Action item → Images excluded, return every record exactly as it reads.
*** Opening Given records ***
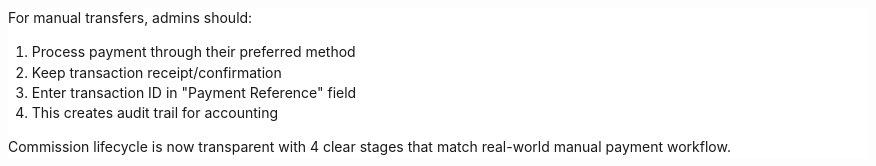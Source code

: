 For manual transfers, admins should:
1. Process payment through their preferred method
2. Keep transaction receipt/confirmation
3. Enter transaction ID in "Payment Reference" field
4. This creates audit trail for accounting

Commission lifecycle is now transparent with 4 clear stages that match real-world manual payment workflow.
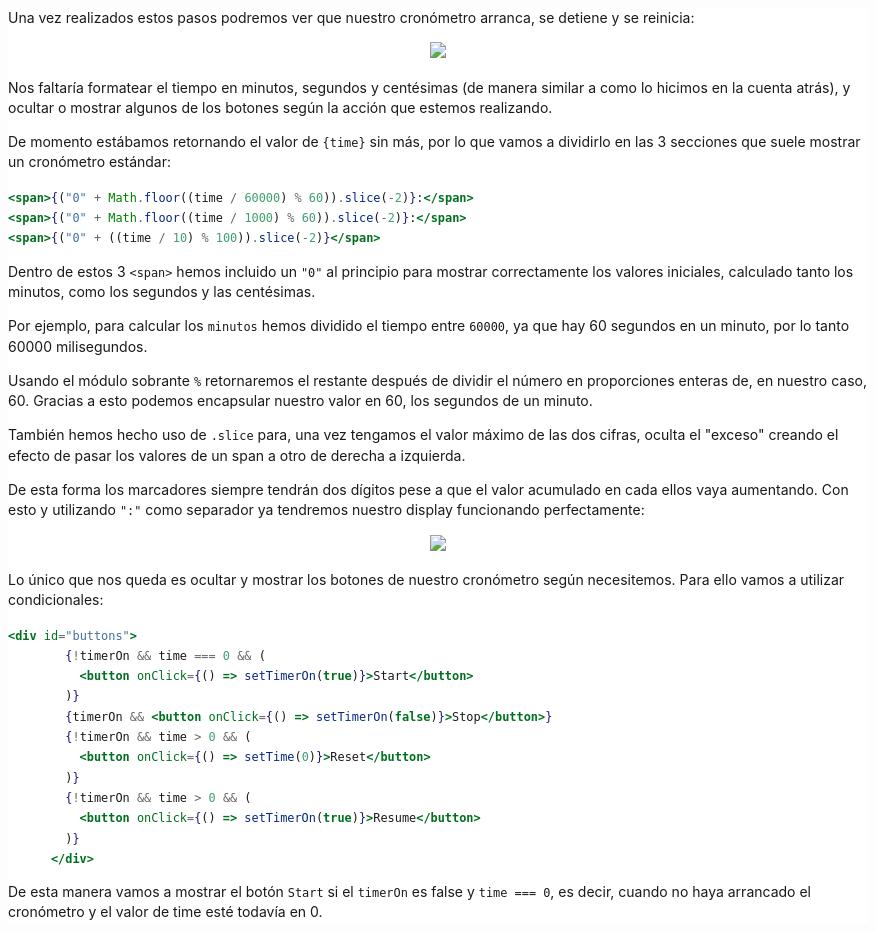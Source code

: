 Una vez realizados estos pasos podremos ver que nuestro cronómetro arranca, se detiene y se reinicia:

<div align="center"><img src="../../../../../README/relojes-count.gif"/></div>

Nos faltaría formatear el tiempo en minutos, segundos y centésimas (de manera similar a como lo hicimos en la cuenta atrás), y ocultar o mostrar algunos de los botones según la acción que estemos realizando.

De momento estábamos retornando el valor de `{time}` sin más, por lo que vamos a dividirlo en las 3 secciones que suele mostrar un cronómetro estándar:

```jsx
<span>{("0" + Math.floor((time / 60000) % 60)).slice(-2)}:</span>
<span>{("0" + Math.floor((time / 1000) % 60)).slice(-2)}:</span>
<span>{("0" + ((time / 10) % 100)).slice(-2)}</span>
```

Dentro de estos 3 `<span>` hemos incluido un `"0"` al principio para mostrar correctamente los valores iniciales, calculado tanto los minutos, como los segundos y las centésimas.

Por ejemplo, para calcular los `minutos` hemos dividido el tiempo entre `60000`, ya que hay 60 segundos en un minuto, por lo tanto 60000 milisegundos. 

Usando el módulo sobrante `%` retornaremos el restante después de dividir el número en proporciones enteras de, en nuestro caso, 60. Gracias a esto podemos encapsular nuestro valor en 60, los segundos de un minuto.

También hemos hecho uso de `.slice` para, una vez tengamos el valor máximo de las dos cifras, oculta el "exceso" creando el efecto de pasar los valores de un span a otro de derecha a izquierda. 

De esta forma los marcadores siempre tendrán dos dígitos pese a que el valor acumulado en cada ellos vaya aumentando. Con esto y utilizando `":"` como separador ya tendremos nuestro display funcionando perfectamente:

<div align="center"><img src="../../../../../README/relojes-crono.gif"/></div>

Lo único que nos queda es ocultar y mostrar los botones de nuestro cronómetro según necesitemos. Para ello vamos a utilizar condicionales:

```jsx
<div id="buttons">
        {!timerOn && time === 0 && (
          <button onClick={() => setTimerOn(true)}>Start</button>
        )}
        {timerOn && <button onClick={() => setTimerOn(false)}>Stop</button>}
        {!timerOn && time > 0 && (
          <button onClick={() => setTime(0)}>Reset</button>
        )}
        {!timerOn && time > 0 && (
          <button onClick={() => setTimerOn(true)}>Resume</button>
        )}
      </div>
```

De esta manera vamos a mostrar el botón `Start` si el `timerOn` es false y `time === 0`, es decir, cuando no haya arrancado el cronómetro y el valor de time esté todavía en 0.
*** Closing Given records ***
Task result →
Source code

: For manual transfers, admins should:
1. Process payment through their preferred method
2. Keep transaction receipt/confirmation
3. Enter transaction ID in "Payment Reference" field
4. This creates audit trail for accounting

Commission lifecycle is now transparent with 4 clear stages that match real-world manual payment workflow.
Source code

: Una vez realizados estos pasos podremos ver que nuestro cronómetro arranca, se detiene y se reinicia:

<div align="center"><img src="../../../../../README/relojes-count.gif"/></div>

Nos faltaría formatear el tiempo en minutos, segundos y centésimas (de manera similar a como lo hicimos en la cuenta atrás), y ocultar o mostrar algunos de los botones según la acción que estemos realizando.

De momento estábamos retornando el valor de `{time}` sin más, por lo que vamos a dividirlo en las 3 secciones que suele mostrar un cronómetro estándar:

```jsx
<span>{("0" + Math.floor((time / 60000) % 60)).slice(-2)}:</span>
<span>{("0" + Math.floor((time / 1000) % 60)).slice(-2)}:</span>
<span>{("0" + ((time / 10) % 100)).slice(-2)}</span>
```

Dentro de estos 3 `<span>` hemos incluido un `"0"` al principio para mostrar correctamente los valores iniciales, calculado tanto los minutos, como los segundos y las centésimas.

Por ejemplo, para calcular los `minutos` hemos dividido el tiempo entre `60000`, ya que hay 60 segundos en un minuto, por lo tanto 60000 milisegundos. 

Usando el módulo sobrante `%` retornaremos el restante después de dividir el número en proporciones enteras de, en nuestro caso, 60. Gracias a esto podemos encapsular nuestro valor en 60, los segundos de un minuto.

También hemos hecho uso de `.slice` para, una vez tengamos el valor máximo de las dos cifras, oculta el "exceso" creando el efecto de pasar los valores de un span a otro de derecha a izquierda. 

De esta forma los marcadores siempre tendrán dos dígitos pese a que el valor acumulado en cada ellos vaya aumentando. Con esto y utilizando `":"` como separador ya tendremos nuestro display funcionando perfectamente:

<div align="center"><img src="../../../../../README/relojes-crono.gif"/></div>

Lo único que nos queda es ocultar y mostrar los botones de nuestro cronómetro según necesitemos. Para ello vamos a utilizar condicionales:

```jsx
<div id="buttons">
        {!timerOn && time === 0 && (
          <button onClick={() => setTimerOn(true)}>Start</button>
        )}
        {timerOn && <button onClick={() => setTimerOn(false)}>Stop</button>}
        {!timerOn && time > 0 && (
          <button onClick={() => setTime(0)}>Reset</button>
        )}
        {!timerOn && time > 0 && (
          <button onClick={() => setTimerOn(true)}>Resume</button>
        )}
      </div>
```

De esta manera vamos a mostrar el botón `Start` si el `timerOn` es false y `time === 0`, es decir, cuando no haya arrancado el cronómetro y el valor de time esté todavía en 0.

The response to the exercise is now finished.